Ad Anzio c’era una stazione radio di avvicinamento, era un radiofaro io facevo pure i bollettini metereologici, questa stazione radio che adesso sta al Circeo l’ho impiantata io ad Anzio serviva per l’avvicinamento degli apparecchi, dava un segnale di trasmissione quando l’aereo passa sentivi il nominativo. Oltre ai militari serviva anche agli aerei civili, Anzio dista da Roma circa 60 km.

All’epoca ero sergente, sono stato due anni circa e poi sono ritornato a Roma, facevamo sempre i bollettini e stavamo attenti al segnale per l’avvicinamento degli apparecchi, quando gli apparecchi arrivavano sapevano che stavano a Roma; adesso si usa ancora la stazione al Circeo. Un giorno venne un capitano e mi disse che come capo centro lì sarebbe venuto un maresciallo, allora io ho chiesto il trasferimento a Roma all’aeroporto di Centocelle sempre in un centro radio e nel settembre del ’52 mi trasferii per alcuni anni.

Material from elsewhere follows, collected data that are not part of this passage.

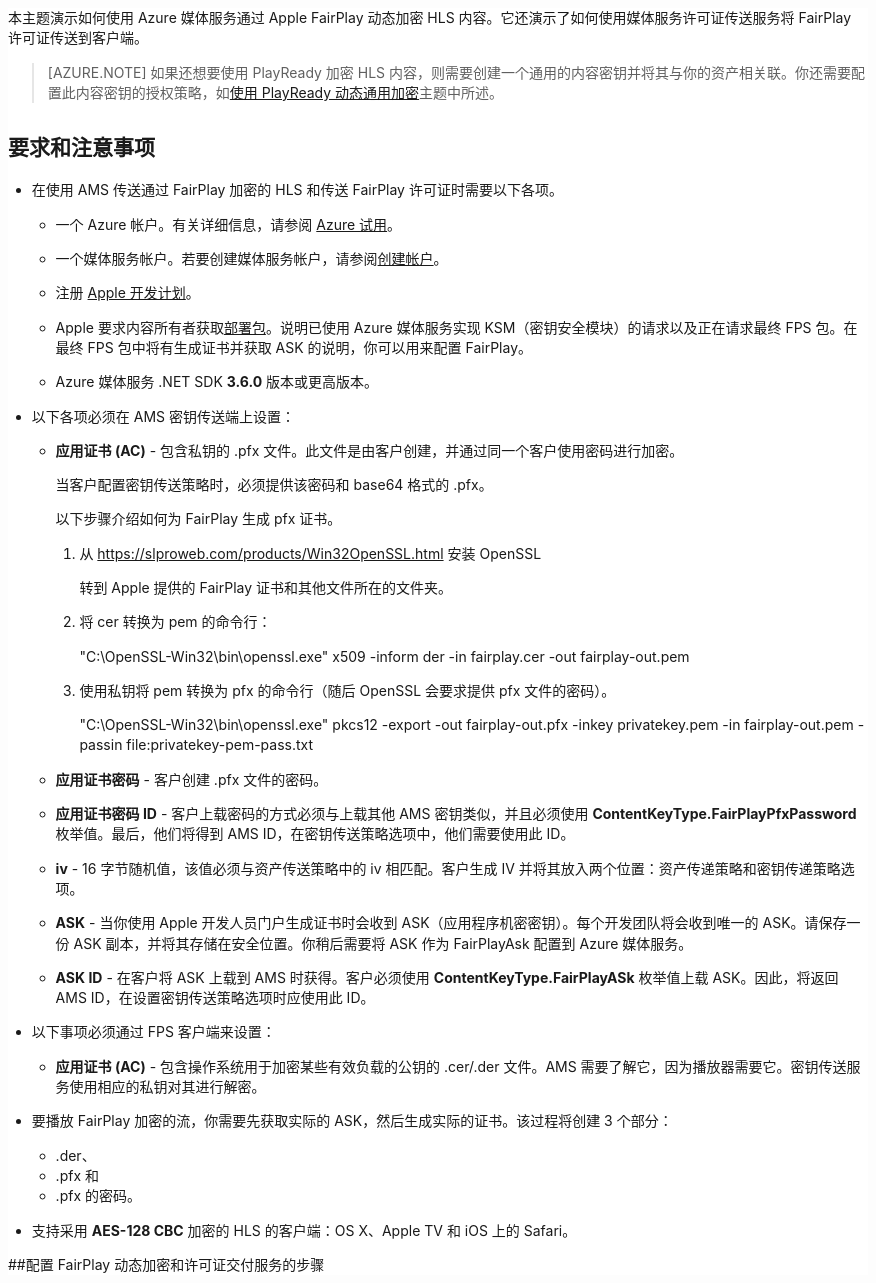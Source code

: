 
本主题演示如何使用 Azure 媒体服务通过 Apple FairPlay 动态加密 HLS 内容。它还演示了如何使用媒体服务许可证传送服务将 FairPlay 许可证传送到客户端。

>[AZURE.NOTE] 如果还想要使用 PlayReady 加密 HLS 内容，则需要创建一个通用的内容密钥并将其与你的资产相关联。你还需要配置此内容密钥的授权策略，如[使用 PlayReady 动态通用加密](/documentation/articles/media-services-protect-with-drm/)主题中所述。

	
## 要求和注意事项

- 在使用 AMS 传送通过 FairPlay 加密的 HLS 和传送 FairPlay 许可证时需要以下各项。

	- 一个 Azure 帐户。有关详细信息，请参阅 [Azure 试用](/pricing/1rmb-trial/?WT.mc_id=A261C142F)。
	- 一个媒体服务帐户。若要创建媒体服务帐户，请参阅[创建帐户](/documentation/articles/media-services-create-account/)。
	- 注册 [Apple 开发计划](https://developer.apple.com/)。
	- Apple 要求内容所有者获取[部署包](https://developer.apple.com/contact/fps/)。说明已使用 Azure 媒体服务实现 KSM（密钥安全模块）的请求以及正在请求最终 FPS 包。在最终 FPS 包中将有生成证书并获取 ASK 的说明，你可以用来配置 FairPlay。

	- Azure 媒体服务 .NET SDK **3.6.0** 版本或更高版本。

- 以下各项必须在 AMS 密钥传送端上设置：
	- **应用证书 (AC)** - 包含私钥的 .pfx 文件。此文件是由客户创建，并通过同一个客户使用密码进行加密。
		
	 	当客户配置密钥传送策略时，必须提供该密码和 base64 格式的 .pfx。

		以下步骤介绍如何为 FairPlay 生成 pfx 证书。
		
		1. 从 https://slproweb.com/products/Win32OpenSSL.html 安装 OpenSSL
		
			转到 Apple 提供的 FairPlay 证书和其他文件所在的文件夹。
		
		2. 将 cer 转换为 pem 的命令行：
		
			"C:\\OpenSSL-Win32\\bin\\openssl.exe" x509 -inform der -in fairplay.cer -out fairplay-out.pem
		
		3. 使用私钥将 pem 转换为 pfx 的命令行（随后 OpenSSL 会要求提供 pfx 文件的密码）。
		
			"C:\\OpenSSL-Win32\\bin\\openssl.exe" pkcs12 -export -out fairplay-out.pfx -inkey privatekey.pem -in fairplay-out.pem -passin file:privatekey-pem-pass.txt
		
	- **应用证书密码** - 客户创建 .pfx 文件的密码。
	- **应用证书密码 ID** - 客户上载密码的方式必须与上载其他 AMS 密钥类似，并且必须使用 **ContentKeyType.FairPlayPfxPassword** 枚举值。最后，他们将得到 AMS ID，在密钥传送策略选项中，他们需要使用此 ID。
	- **iv** - 16 字节随机值，该值必须与资产传送策略中的 iv 相匹配。客户生成 IV 并将其放入两个位置：资产传递策略和密钥传递策略选项。
	- **ASK** - 当你使用 Apple 开发人员门户生成证书时会收到 ASK（应用程序机密密钥）。每个开发团队将会收到唯一的 ASK。请保存一份 ASK 副本，并将其存储在安全位置。你稍后需要将 ASK 作为 FairPlayAsk 配置到 Azure 媒体服务。
	-  **ASK ID** - 在客户将 ASK 上载到 AMS 时获得。客户必须使用 **ContentKeyType.FairPlayASk** 枚举值上载 ASK。因此，将返回 AMS ID，在设置密钥传送策略选项时应使用此 ID。

- 以下事项必须通过 FPS 客户端来设置：
 	- **应用证书 (AC)** - 包含操作系统用于加密某些有效负载的公钥的 .cer/.der 文件。AMS 需要了解它，因为播放器需要它。密钥传送服务使用相应的私钥对其进行解密。

- 要播放 FairPlay 加密的流，你需要先获取实际的 ASK，然后生成实际的证书。该过程将创建 3 个部分：

	-  .der、
	-  .pfx 和
	-  .pfx 的密码。
 
- 支持采用 **AES-128 CBC** 加密的 HLS 的客户端：OS X、Apple TV 和 iOS 上的 Safari。

##配置 FairPlay 动态加密和许可证交付服务的步骤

Dopo sono stato allo Stato Maggiore, dietro l’università Sapienza circa quindici anni, non mi sono mosso più sono stato lì fino alla fine. Ho fatto il corso per passare sergente a Novi Ligure (AL) e uno a Chiavari (GE) per passare maresciallo. Io l’aeronautica non la posso dimenticare per me è stata tutta la vita, la seconda famiglia; quando vedo un aereo mi ricordo sempre, mi ha dato gioie e dolori però più gioia che dolore, quello che sono diventato lo devo a lei.

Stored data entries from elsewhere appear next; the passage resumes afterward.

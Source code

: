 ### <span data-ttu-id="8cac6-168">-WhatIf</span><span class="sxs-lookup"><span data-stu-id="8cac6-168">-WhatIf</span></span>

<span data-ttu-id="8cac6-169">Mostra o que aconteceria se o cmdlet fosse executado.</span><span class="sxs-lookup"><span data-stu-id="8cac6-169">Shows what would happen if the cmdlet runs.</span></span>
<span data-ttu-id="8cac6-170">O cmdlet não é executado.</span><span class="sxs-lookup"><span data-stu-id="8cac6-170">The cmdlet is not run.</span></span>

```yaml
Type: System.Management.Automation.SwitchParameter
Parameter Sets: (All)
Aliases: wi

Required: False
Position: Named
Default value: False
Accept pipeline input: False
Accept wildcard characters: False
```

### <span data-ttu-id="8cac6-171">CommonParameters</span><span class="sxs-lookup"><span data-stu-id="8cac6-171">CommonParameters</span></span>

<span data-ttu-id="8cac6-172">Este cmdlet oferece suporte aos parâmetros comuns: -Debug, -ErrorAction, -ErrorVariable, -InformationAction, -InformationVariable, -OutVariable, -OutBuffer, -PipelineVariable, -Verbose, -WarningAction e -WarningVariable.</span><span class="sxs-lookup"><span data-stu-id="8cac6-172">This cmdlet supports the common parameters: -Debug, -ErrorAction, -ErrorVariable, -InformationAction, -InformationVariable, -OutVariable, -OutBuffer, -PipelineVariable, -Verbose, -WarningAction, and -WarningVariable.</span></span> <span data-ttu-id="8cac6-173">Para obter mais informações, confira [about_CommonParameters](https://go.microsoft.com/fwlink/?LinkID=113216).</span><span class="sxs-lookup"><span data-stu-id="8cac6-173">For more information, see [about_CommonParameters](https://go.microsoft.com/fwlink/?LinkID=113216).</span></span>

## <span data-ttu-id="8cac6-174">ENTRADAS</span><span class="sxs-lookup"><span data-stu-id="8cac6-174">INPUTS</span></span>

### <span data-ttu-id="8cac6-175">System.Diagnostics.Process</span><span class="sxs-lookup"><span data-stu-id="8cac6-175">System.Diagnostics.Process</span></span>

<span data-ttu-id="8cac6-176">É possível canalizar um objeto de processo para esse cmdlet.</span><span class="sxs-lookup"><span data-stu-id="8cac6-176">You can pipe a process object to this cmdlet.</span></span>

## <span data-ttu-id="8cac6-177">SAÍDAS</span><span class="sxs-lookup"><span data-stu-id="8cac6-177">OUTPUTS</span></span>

Ho avuto pure qualche encomio, una volta sola sono stato punito; la carriera è stata lunga, mi sono pensionato come maresciallo scelto che sarebbe quasi un aiutante di battaglia. I politici ci hanno trattato male perché non ci hanno riconosciuto niente, io ho tre Croci di Guerra e sono pure stato fatto Cavaliere, l’onoreficenza è firmata da Andreotti. Sono stato a Roma 65 anni; quando si andava a via dell’Impero il 2 giugno che si fa la manifestazione per la festa della Repubblica (La Festa della Repubblica Italiana è una giornata celebrativa nazionale italiana istituita per ricordare la nascita della Repubblica Italiana.

Si festeggia ogni anno il 2 giugno, data del referendum istituzionale del 1946, con la celebrazione principale che avviene a Roma. La Festa della Repubblica Italiana è uno dei simboli patri italiani. Il cerimoniale della manifestazione organizzata a Roma comprende la deposizione di una corona d’alloro in omaggio al Milite Ignoto all’Altare della Patria da parte del Presidente della Repubblica Italiana e una parata militare lungo via dei Fori Imperiali. Ndr) trovavo colleghi e amici e mi dicevano: «Cavaliere a te la gloria e a noi quattrini».

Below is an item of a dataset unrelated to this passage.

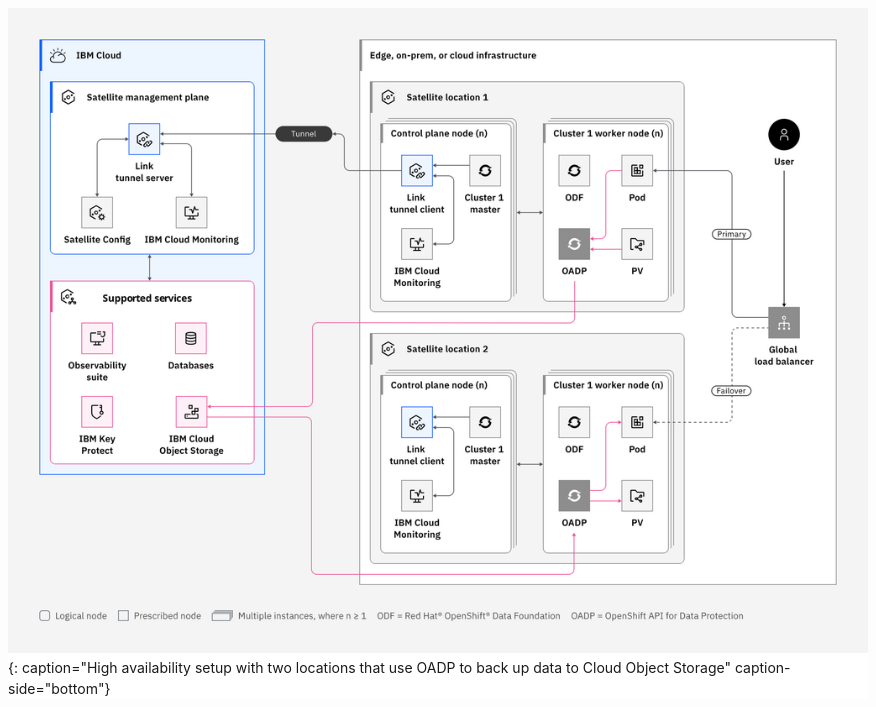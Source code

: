 ![High availability setup with two locations that use OADP to back up data to Cloud Object Storage](/images/oadp-ha.svg){: caption="High availability setup with two locations that use OADP to back up data to Cloud Object Storage" caption-side="bottom"}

Difatti così è successo, i miei colleghi senza aver fatto la guerra prendono molto più di me, io come pensionato prendo meno di quelli che non hanno fatto niente; noi che abbiamo perso la guerra non eravamo considerati fino al grado di sergente maggiore, lo stato non ci pagava i contributi, poi hanno fatto una legge che faceva risultare tutti i gradi di servizio dal giorno di arruolamento fino a quando ci hanno fatto sergente maggiore. Chi ha fatto la legge erano i politici; poi ci hanno dato la possibilità di riscattare gli anni che non ci consideravano.

Quando sono andato in pensione ancora non finivo di pagare (per riscattare gli anni), sulla liquidazione si sono trattenuti i soldi. Mi dispiace per questo, io ho fatto la guerra; quelli che non l’hanno fatta prendono molti soldi e noi no, sono molto contento per loro però sono seccato per noi. Abbiamo fatto un ricorso durato dieci anni alla La Corte dei Conti, il presidente della Corte disse che avevano ascoltato attentamente il nostro legale e ci avrebbero fatto sapere il giudizio dopo quattro mesi, a quel punto si alza un maresciallo molto più anziano di me e dice: «Signor giudice speriamo che fra quattro mesi sono ancora vivo», (aveva più di 90 anni) dopo quattro mesi arriva la lettera che diceva che il giudizio è stato respinto e dovevamo ringraziare che non abbiamo pagato le spese legali.

D’altronde è stato un problema politico e la politica ci ha trattato male, ci sono rimasto un po’ male nel vedere un collega mio che prende più soldi perché io ho fatto la guerra con tanti sacrifici ma sacrifici grossi.